Department of Surgical Medical Sciences and Translational Medicine, Sapienza University of Rome - Sant'Andrea University Hospital Via di Grottarossa 1035-1039 00189 Rome, Italy.
Eur J Radiol. 2021 Sep;142:109874. doi: 10.1016/j.ejrad.2021.109874. Epub 2021 Jul 27.
[F]-Fluorodeoxyglucose Positron Emission Tomography-Computed Tomography (FDG PET/CT) has a central role in the lung nodules' characterization even if, with SUV < 2.5, percutaneous CT-guided Lung Biopsy (CTLB) is needed to assess nodule nature. In that scenario, CT Texture Analysis (CTTA) could be a non-invasive imaging biomarker. Our purpose is to test CTTA ability in differentiating malignant from benign nodules.
Patients that underwent FDG PET/CT followed by CTLB between January 2013 and December 2018 were retrospectively enrolled. Were included patients with lung nodule SUV < 2.5 and histological diagnosis.
nodules SUV > 2.5, patients who refused CTLB or received oncological treatment before CTLB, indeterminate pathology report, CT motion artifacts. Two radiologists in consensus performed CTTA, drawing a volumetric Region of Interest of nodule with a dedicated first order TA software with and without spatial scaling filters, on preliminary CT performed for CTLB. Statistics included a comparison between malignant and benign neoplasms distribution (2-tailed T-test or Mann-Whitney test according to normal/non-normal data distribution), P-values < 0.05 were considered statistically significant. CTTA accuracy was tested with Receiver Operating Characteristics (ROC) curve.
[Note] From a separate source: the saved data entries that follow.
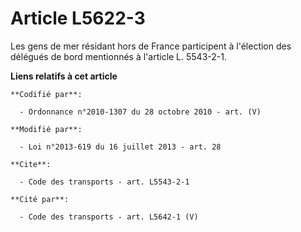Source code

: # Article L5622-3

Les gens de mer résidant hors de France participent à l'élection des délégués de bord mentionnés à l'article L. 5543-2-1.

**Liens relatifs à cet article**

	**Codifié par**:

	  - Ordonnance n°2010-1307 du 28 octobre 2010 - art. (V)

	**Modifié par**:

	  - Loi n°2013-619 du 16 juillet 2013 - art. 28

	**Cite**:

	  - Code des transports - art. L5543-2-1

	**Cité par**:

	  - Code des transports - art. L5642-1 (V)
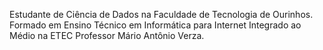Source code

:Estudante de Ciência de Dados na Faculdade de Tecnologia de Ourinhos. <br>
Formado em Ensino Técnico em Informática para Internet Integrado ao Médio na ETEC Professor Mário Antônio Verza.
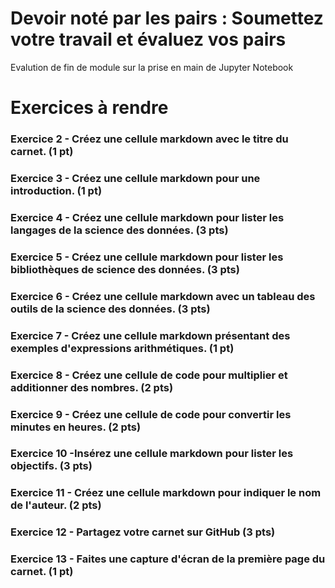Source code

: # Devoir noté par les pairs : Soumettez votre travail et évaluez vos pairs
Evalution de fin de module sur la prise en main de Jupyter Notebook

# Exercices à rendre

###  Exercice 2 - Créez une cellule markdown avec le titre du carnet. (1 pt)

### Exercice 3 - Créez une cellule markdown pour une introduction. (1 pt)

### Exercice 4 - Créez une cellule markdown pour lister les langages de la science des données. (3 pts)

### Exercice 5 - Créez une cellule markdown pour lister les bibliothèques de science des données. (3 pts)

### Exercice 6 - Créez une cellule markdown avec un tableau des outils de la science des données. (3 pts)

### Exercice 7 - Créez une cellule markdown présentant des exemples d'expressions arithmétiques. (1 pt)

### Exercice 8 - Créez une cellule de code pour multiplier et additionner des nombres. (2 pts)

### Exercice 9 - Créez une cellule de code pour convertir les minutes en heures. (2 pts)

### Exercice 10 -Insérez une cellule markdown pour lister les objectifs. (3 pts)

### Exercice 11 - Créez une cellule markdown pour indiquer le nom de l'auteur. (2 pts)

### Exercice 12 - Partagez votre carnet sur GitHub (3 pts)

### Exercice 13 - Faites une capture d'écran de la première page du carnet. (1 pt)
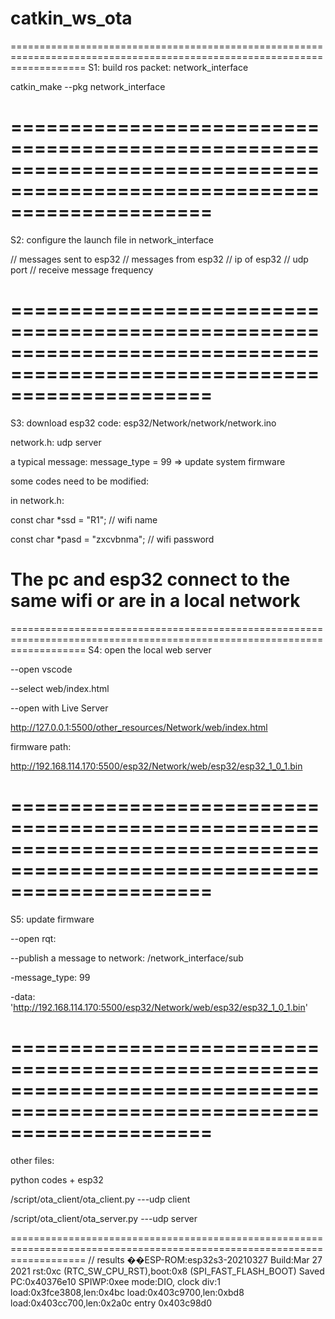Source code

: # catkin_ws_ota
=========================================================================================================================
S1: build ros packet: network_interface

catkin_make --pkg network_interface

=========================================================================================================================
=========================================================================================================================
S2: configure the launch file in network_interface

<node pkg = "network_interface" type = "network_interface_node" name = "network_interface_node" output = "screen">
     <param name = "network_msg_sub_topic" value = "/network_interface/sub" />    // messages sent to esp32
     <param name = "network_msg_pub_topic" value = "/network_interface/pub" />    // messages from esp32
     <param name = "ip" value = "192.168.114.138" type = "string" />              // ip of esp32
     <param name = "port" value = "6060" />                                       // udp port
     <param name = "recv_hz" value = "10.0" />                                    // receive message frequency
</node>

=========================================================================================================================
=========================================================================================================================
S3: download esp32 code: esp32/Network/network/network.ino

network.h: udp server

a typical message: message_type = 99 => update system firmware

some codes need to be modified: 

in network.h:

const char *ssd = "R1";   // wifi name

const char *pasd = "zxcvbnma";  // wifi password

The pc and esp32 connect to the same wifi or are in a local network
=========================================================================================================================
=========================================================================================================================
S4: open the local web server

--open vscode

--select web/index.html

--open with Live Server

http://127.0.0.1:5500/other_resources/Network/web/index.html

firmware path:

http://192.168.114.170:5500/esp32/Network/web/esp32/esp32_1_0_1.bin

=========================================================================================================================
=========================================================================================================================
S5: update firmware

--open rqt:

--publish a message to network: /network_interface/sub

-message_type: 99

-data: 'http://192.168.114.170:5500/esp32/Network/web/esp32/esp32_1_0_1.bin'


=========================================================================================================================
=========================================================================================================================
other files:

python codes + esp32

/script/ota_client/ota_client.py  ---udp client

/script/ota_client/ota_server.py  ---udp server

=========================================================================================================================
// results
��ESP-ROM:esp32s3-20210327
Build:Mar 27 2021
rst:0xc (RTC_SW_CPU_RST),boot:0x8 (SPI_FAST_FLASH_BOOT)
Saved PC:0x40376e10
SPIWP:0xee
mode:DIO, clock div:1
load:0x3fce3808,len:0x4bc
load:0x403c9700,len:0xbd8
load:0x403cc700,len:0x2a0c
entry 0x403c98d0















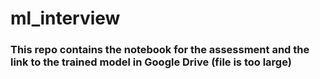 # ml_interview

### This repo contains the notebook for the assessment and the link to the trained model in Google Drive (file is too large) 
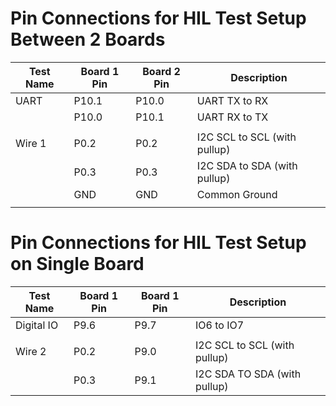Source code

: # Pin Connections for HIL Test Setup Between 2 Boards

| Test Name     | Board 1 Pin   | Board 2 Pin   | Description                    |
|---------------|---------------|---------------|--------------------------------|
| UART          | P10.1         | P10.0         | UART TX to RX                  |
|               | P10.0         | P10.1         | UART RX to TX                  |
|               |               |               |                                |
| Wire 1        | P0.2          | P0.2          | I2C SCL to SCL (with pullup)   |
|               | P0.3          | P0.3          | I2C SDA to SDA (with pullup)   |
|               | GND           | GND           | Common Ground                  |
|               |               |               |                                |
   

# Pin Connections for HIL Test Setup on Single Board

| Test Name     | Board 1 Pin   | Board 1 Pin   | Description                    |
|---------------|---------------|---------------|--------------------------------|
| Digital IO    | P9.6          | P9.7          | IO6 to IO7                     |
|               |               |               |                                |
| Wire 2        | P0.2          | P9.0          | I2C SCL to SCL (with pullup)   |
|               | P0.3          | P9.1          | I2C SDA TO SDA (with pullup)   |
Form an initial population of 1178, 46 patients encountered inclusion criteria. Pathologist reported 27/46 (59%) malignant and 19/46 (41%) benign nodules. In malignant lesions CTTA showed lower Kurtosis' and higher Skewness' values (all P ≤ 0.0013 and all filtered TA P < 0.024, respectively). ROC curve showed significant Area Under the Curve for Kurtosis and Skewness (0.654 and 0.642, P < 0.001) at medium filtration.
CTTA is a promising radiological tool to characterize benign and malignant lung nodules, even in those cases without an altered glucose metabolism.
[F]-氟脱氧葡萄糖正电子发射断层扫描-计算机断层扫描(FDG PET/CT)在肺结节的特征化中具有核心作用,即使 SUV<2.5,也需要经皮 CT 引导下肺活检(CTLB)来评估结节性质。在这种情况下,CT 纹理分析(CTTA)可能是一种非侵入性的成像生物标志物。我们的目的是测试 CTTA 区分良恶性结节的能力。
回顾性纳入 2013 年 1 月至 2018 年 12 月间接受 FDG PET/CT 检查后行 CTLB 的患者。纳入标准为结节 SUV<2.5 且有组织学诊断。
结节 SUV>2.5、拒绝 CTLB 或 CTLB 前接受肿瘤治疗、不确定的病理报告、CT 运动伪影。两位放射科医生共识对 CTLB 前进行的初步 CT 进行 CTTA,使用专门的一阶 TA 软件,在结节上绘制容积感兴趣区,有无空间缩放滤波器。统计分析包括恶性和良性肿瘤分布之间的比较(根据正态/非正态数据分布,使用双尾 t 检验或曼-惠特尼检验),P 值<0.05 被认为具有统计学意义。使用接收者操作特征(ROC)曲线测试 CTTA 的准确性。
从最初的 1178 例患者中,有 46 例符合纳入标准。病理报告 27/46(59%)为恶性,19/46(41%)为良性结节。在恶性病变中,CTTA 显示较低的峰度和较高的偏度值(均 P≤0.0013,所有过滤后的 TA 值 P<0.024,分别)。ROC 曲线显示峰度和偏度的曲线下面积具有显著意义(0.654 和 0.642,P<0.001),在中等滤波时。
CTTA 是一种很有前途的影像学工具,可用于描述良恶性肺结节,即使在葡萄糖代谢未改变的情况下也是如此。